His earlier speech for a day of solidarity or ‘Janata curfew’ was about morale — but his speech announcing a 21-day pan-India lockdown was, in effect, a military campaign. But this added to how he handled the Delhi riots, reveals a consistent pattern that can mean one of three things: mismanagement, laziness or hubris.
The Gujarat riots
This is the pattern: messaging, law and order and panic. In each case, we see past mistakes being repeated again and again, leading to the disturbing conclusion that these aren’t mistakes but deliberate.
We are constantly told that Modi is a master of messaging and 303 seats in Parliament is absolute proof that the man knows how to package his decisions. Yet, we find that this messaging only appeals to the lowest common denominator.
Consider this: the 2002 post-Godhra riots that happened during Modi’s chief ministership in Gujarat had two levels of messaging. For the foreign and domestic press, it was of state complicity in riots. For those who did not consider the press credible (I include myself in this category, having witnessed riots in my childhood at South Arcot — a severe caste friction zone), the narrative was of a man hounded and wronged by a clueless and detached press. This split narrative served Modi well and ultimately, led him to becoming the prime minister.
The Delhi riots
This was repeated again with the 2020 northeast Delhi riots. Despite the reputation setbacks India, Gujarat and he himself suffered due to the Gujarat riots, nothing changed in Modi’s handling of the Delhi riots. Same delayed use of force, same case of the police openly picking sides (there are hard operational reasons for this in the case of Delhi outside the ambit of this article) and the same pogrom allegations.
Notice the pattern here?
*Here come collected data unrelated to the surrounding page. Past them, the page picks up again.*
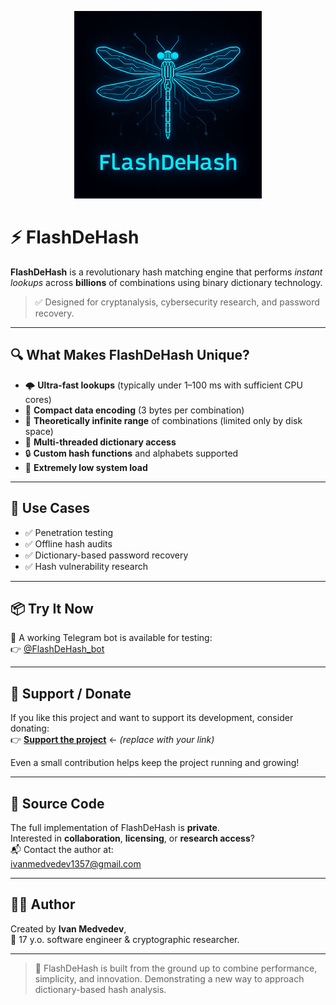 <p align="center">
  <img src="IMG_20250708_074136_848.jpg" width="300" alt="FlashDeHash Logo"/>
</p>

# ⚡ FlashDeHash

**FlashDeHash** is a revolutionary hash matching engine that performs *instant lookups* across **billions** of combinations using binary dictionary technology.

> ✅ Designed for cryptanalysis, cybersecurity research, and password recovery.

---

## 🔍 What Makes FlashDeHash Unique?

- 🌩️ **Ultra-fast lookups** (typically under 1–100 ms with sufficient CPU cores)
- 🧠 **Compact data encoding** (3 bytes per combination)
- 💾 **Theoretically infinite range** of combinations (limited only by disk space)
- 🧵 **Multi-threaded dictionary access**
- 🔒 **Custom hash functions** and alphabets supported
- 🐞 **Extremely low system load**

---

## 🎯 Use Cases

- ✅ Penetration testing  
- ✅ Offline hash audits  
- ✅ Dictionary-based password recovery  
- ✅ Hash vulnerability research  

---

## 📦 Try It Now

🚀 A working Telegram bot is available for testing:  
👉 [@FlashDeHash_bot](https://t.me/FlashDeHash_bot)

---

## 💸 Support / Donate

If you like this project and want to support its development, consider donating:  
👉 **[Support the project](https://example.com/donate)** ← *(replace with your link)*

Even a small contribution helps keep the project running and growing!

---

## 🚫 Source Code

The full implementation of FlashDeHash is **private**.  
Interested in **collaboration**, **licensing**, or **research access**?  
📬 Contact the author at:  
[ivanmedvedev1357@gmail.com](mailto:ivanmedvedev1357@gmail.com)

---

## 👨‍💻 Author

Created by **Ivan Medvedev**,  
🧠 17 y.o. software engineer & cryptographic researcher.

---

> 🧬 FlashDeHash is built from the ground up to combine performance, simplicity, and innovation. Demonstrating a new way to approach dictionary-based hash analysis.
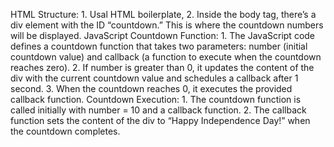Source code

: HTML Structure:
    1. Usal HTML boilerplate,
    2. Inside the body tag, there’s a div element with the ID “countdown.” This is where the countdown numbers will be displayed.
JavaScript Countdown Function:
    1. The JavaScript code defines a countdown function that takes two parameters: number (initial countdown value) and callback (a function to execute when the countdown reaches zero).
    2. If number is greater than 0, it updates the content of the div with the current countdown value and schedules a callback after 1 second.
    3. When the countdown reaches 0, it executes the provided callback function.
Countdown Execution:
    1. The countdown function is called initially with number = 10 and a callback function.
    2. The callback function sets the content of the div to “Happy Independence Day!” when the countdown completes.
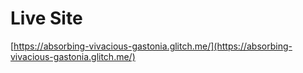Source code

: # Live Site

[https://absorbing-vivacious-gastonia.glitch.me/](https://absorbing-vivacious-gastonia.glitch.me/)
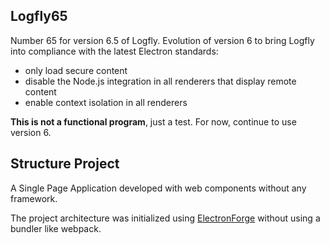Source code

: ## Logfly65

Number 65 for version 6.5 of Logfly. Evolution of version 6 to bring Logfly into compliance with the latest Electron standards:

* only load secure content
* disable the Node.js integration in all renderers that display remote content
* enable context isolation in all renderers

**This is not a functional program**, just a test. For now, continue to use version 6.

## Structure Project

A Single Page Application developed with web components without any framework.

The project architecture was initialized using [ElectronForge](https://www.electronforge.io/) without using a bundler like webpack.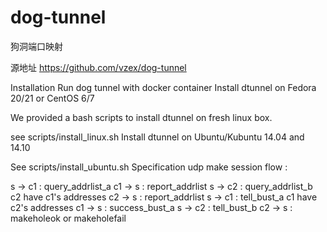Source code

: # dog-tunnel
狗洞端口映射

源地址 https://github.com/vzex/dog-tunnel

Installation
Run dog tunnel with docker container
Install dtunnel on Fedora 20/21 or CentOS 6/7

We provided a bash scripts to install dtunnel on fresh linux box.

see scripts/install_linux.sh
Install dtunnel on Ubuntu/Kubuntu 14.04 and 14.10

See scripts/install_ubuntu.sh
Specification
udp make session flow :

s -> c1 : query_addrlist_a
c1 -> s : report_addrlist
s -> c2 : query_addrlist_b  c2 have c1's addresses
c2 -> s : report_addrlist
s -> c1 : tell_bust_a  c1 have c2's addresses
c1 -> s : success_bust_a
s -> c2 : tell_bust_b
c2 -> s : makeholeok or makeholefail
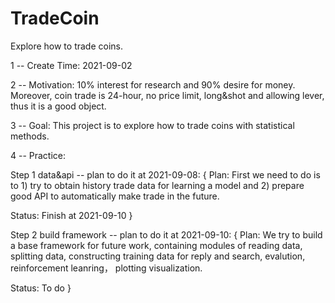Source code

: # TradeCoin
Explore how to trade coins.

1 -- Create Time:
2021-09-02

2 -- Motivation:
10% interest for research and 90% desire for money. Moreover, coin trade is 24-hour, no price limit, long&shot and allowing lever, thus it is a good object.

3 -- Goal:
This project is to explore how to trade coins with statistical methods.

4 -- Practice:

Step 1 data&api -- plan to do it at 2021-09-08:
{
Plan: 
First we need to do is to 1) try to obtain history trade data for learning a model and 2) prepare good API to automatically make trade in the future.

Status:
Finish at 2021-09-10
}

Step 2 build framework -- plan to do it at 2021-09-10:
{
Plan:
We try to build a base framework for future work, containing modules of reading data, splitting data, constructing training data for reply and search, evalution, reinforcement leanring， plotting visualization.

Status:
To do
}
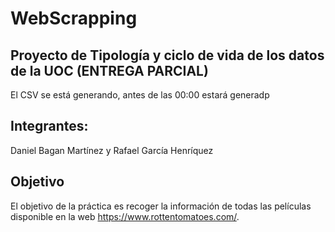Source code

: # WebScrapping

## Proyecto de Tipología y ciclo de vida de los datos de la UOC (ENTREGA PARCIAL)

El CSV se está generando, antes de las 00:00 estará generadp

## Integrantes:

Daniel Bagan Martínez y Rafael García Henríquez

## Objetivo

El objetivo de la práctica es recoger la información de todas las películas disponible en la web https://www.rottentomatoes.com/.


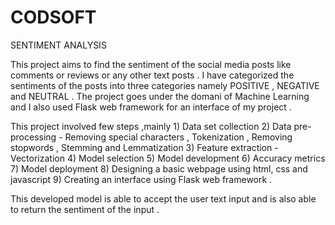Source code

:# CODSOFT
  SENTIMENT ANALYSIS

This project aims to find the sentiment of the social media posts like comments or reviews or any other text posts .
I have categorized the sentiments of the posts into three categories namely POSITIVE , NEGATIVE and NEUTRAL . 
The project goes under the domani of Machine Learning and I also used Flask web framework for an interface of my project .

This project involved few steps ,mainly 
    1) Data set collection
    2) Data pre-processing - Removing special characters , Tokenization , Removing stopwords , Stemming and Lemmatization
    3) Feature extraction - Vectorization 
    4) Model selection
    5) Model development
    6) Accuracy metrics
    7) Model deployment
    8) Designing a basic webpage using html, css and javascript
    9) Creating an interface using Flask web framework .

This developed model is able to accept the user text input and is also able to return the sentiment of the input .

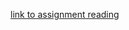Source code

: [link to assignment reading](https://canvas.instructure.com/courses/1825584/discussion_topics/8418181)
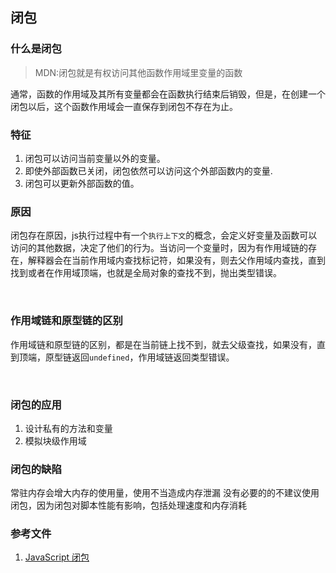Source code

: ## 闭包

### 什么是闭包
> MDN:闭包就是有权访问其他函数作用域里变量的函数
  

通常，函数的作用域及其所有变量都会在函数执行结束后销毁，但是，在创建一个闭包以后，这个函数作用域会一直保存到闭包不存在为止。

### 特征
1. 闭包可以访问当前变量以外的变量。
2. 即使外部函数已关闭，闭包依然可以访问这个外部函数内的变量. 
3. 闭包可以更新外部函数的值。

### 原因
闭包存在原因，js执行过程中有一个`执行上下文`的概念，会定义好变量及函数可以访问的其他数据，决定了他们的行为。当访问一个变量时，因为有作用域链的存在，解释器会在当前作用域内查找标记符，如果没有，则去父作用域内查找，直到找到或者在作用域顶端，也就是全局对象的查找不到，抛出类型错误。

<br/>

### 作用域链和原型链的区别
作用域链和原型链的区别，都是在当前链上找不到，就去父级查找，如果没有，直到顶端，原型链返回`undefined`，作用域链返回类型错误。  
 
<br/>

### 闭包的应用
1. 设计私有的方法和变量
2. 模拟块级作用域


### 闭包的缺陷
常驻内存会增大内存的使用量，使用不当造成内存泄漏
没有必要的的不建议使用闭包，因为闭包对脚本性能有影响，包括处理速度和内存消耗


### 参考文件
1. [JavaScript 闭包](https://segmentfault.com/a/1190000006875662)
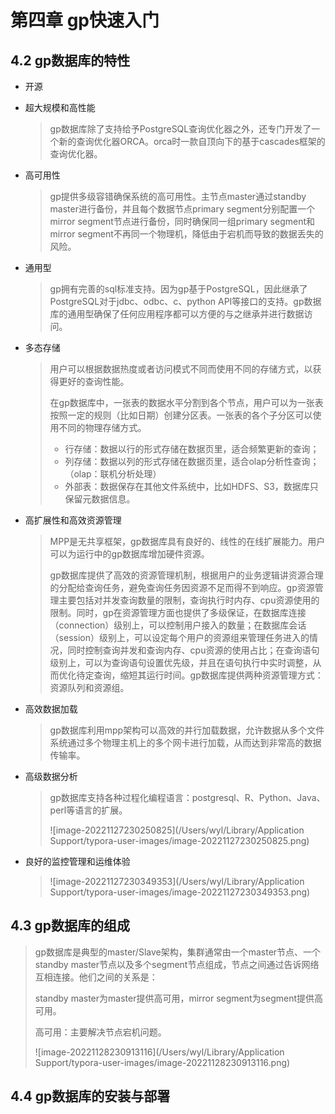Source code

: # 第四章 gp快速入门

## 4.2 gp数据库的特性

- 开源

- 超大规模和高性能

  > gp数据库除了支持给予PostgreSQL查询优化器之外，还专门开发了一个新的查询优化器ORCA。orca时一款自顶向下的基于cascades框架的查询优化器。

- 高可用性

  > gp提供多级容错确保系统的高可用性。主节点master通过standby master进行备份，并且每个数据节点primary segment分别配置一个mirror segment节点进行备份，同时确保同一组primary segment和mirror segment不再同一个物理机，降低由于宕机而导致的数据丢失的风险。

- 通用型

  > gp拥有完善的sql标准支持。因为gp基于PostgreSQL，因此继承了PostgreSQL对于jdbc、odbc、c、python API等接口的支持。gp数据库的通用型确保了任何应用程序都可以方便的与之继承并进行数据访问。

- 多态存储

  > 用户可以根据数据热度或者访问模式不同而使用不同的存储方式，以获得更好的查询性能。
  >
  > 在gp数据库中，一张表的数据水平分割到各个节点，用户可以为一张表按照一定的规则（比如日期）创建分区表。一张表的各个子分区可以使用不同的物理存储方式。
  >
  > - 行存储：数据以行的形式存储在数据页里，适合频繁更新的查询；
  > - 列存储：数据以列的形式存储在数据页里，适合olap分析性查询；（olap：联机分析处理）
  > - 外部表：数据保存在其他文件系统中，比如HDFS、S3，数据库只保留元数据信息。

- 高扩展性和高效资源管理

  > MPP是无共享框架，gp数据库具有良好的、线性的在线扩展能力。用户可以为运行中的gp数据库增加硬件资源。
  >
  > gp数据库提供了高效的资源管理机制，根据用户的业务逻辑讲资源合理的分配给查询任务，避免查询任务因资源不足而得不到响应。gp资源管理主要包括对并发查询数量的限制，查询执行时内存、cpu资源使用的限制。同时，gp在资源管理方面也提供了多级保证，在数据库连接（connection）级别上，可以控制用户接入的数量；在数据库会话（session）级别上，可以设定每个用户的资源组来管理任务进入的情况，同时控制查询并发和查询内存、cpu资源的使用占比；在查询语句级别上，可以为查询语句设置优先级，并且在语句执行中实时调整，从而优化待定查询，缩短其运行时间。gp数据库提供两种资源管理方式：资源队列和资源组。

- 高效数据加载

  > gp数据库利用mpp架构可以高效的并行加载数据，允许数据从多个文件系统通过多个物理主机上的多个网卡进行加载，从而达到非常高的数据传输率。

- 高级数据分析

  > gp数据库支持各种过程化编程语言：postgresql、R、Python、Java、perl等语言的扩展。
  >
  > ![image-20221127230250825](/Users/wyl/Library/Application Support/typora-user-images/image-20221127230250825.png)

- 良好的监控管理和运维体验

  > ![image-20221127230349353](/Users/wyl/Library/Application Support/typora-user-images/image-20221127230349353.png)

## 4.3 gp数据库的组成

> gp数据库是典型的master/Slave架构，集群通常由一个master节点、一个standby master节点以及多个segment节点组成，节点之间通过告诉网络互相连接。他们之间的关系是：
>
> standby master为master提供高可用，mirror segment为segment提供高可用。
>
> 高可用：主要解决节点宕机问题。
>
> ![image-20221128230913116](/Users/wyl/Library/Application Support/typora-user-images/image-20221128230913116.png)

## 4.4 gp数据库的安装与部署

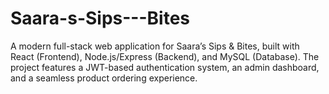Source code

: # Saara-s-Sips---Bites
A modern full-stack web application for Saara’s Sips &amp; Bites, built with React (Frontend), Node.js/Express (Backend), and MySQL (Database). The project features a JWT-based authentication system, an admin dashboard, and a seamless product ordering experience.
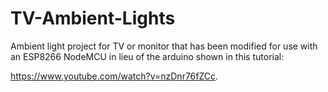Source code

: # TV-Ambient-Lights

Ambient light project for TV or monitor that has been modified for use with an ESP8266 NodeMCU in lieu of the arduino shown in this tutorial:

https://www.youtube.com/watch?v=nzDnr76fZCc.
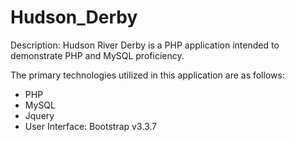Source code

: # Hudson_Derby

Description: Hudson River Derby is a PHP application intended to demonstrate PHP and MySQL proficiency. 

The primary technologies utilized in this application are as follows:

- PHP
- MySQL
- Jquery
- User Interface: Bootstrap v3.3.7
Amazingly, the one thing Modi has not done despite presiding over two riots, once as prime minister and once as chief minister, is initiate any form of police reform or standardisation of procedure. In fact, any law and order professional will tell you the key to crowd control is preventing the crowd from gathering in the first place. Once they get together, the game is already lost. Yet, we’ve also seen no intelligence or surveillance reforms.
Either Modi doesn’t listen, or he doesn’t care, or the more disturbing conclusion: he wants it. The fact we still don’t have a clear government narrative of what happened in Delhi also seems to indicate he’s quite happy for the pogrom narratives (which it clearly was not) to continue — he may very well reap the benefits, but India bears the liability.
An established pattern
This is the same pattern we see with the panic buying that happened last night all over India after Modi’s speech. Given that he presided over the 2016 demonetisation and the havoc that it wreaked, he of all people should have not just known but had a duty to know the kind of panic it would trigger.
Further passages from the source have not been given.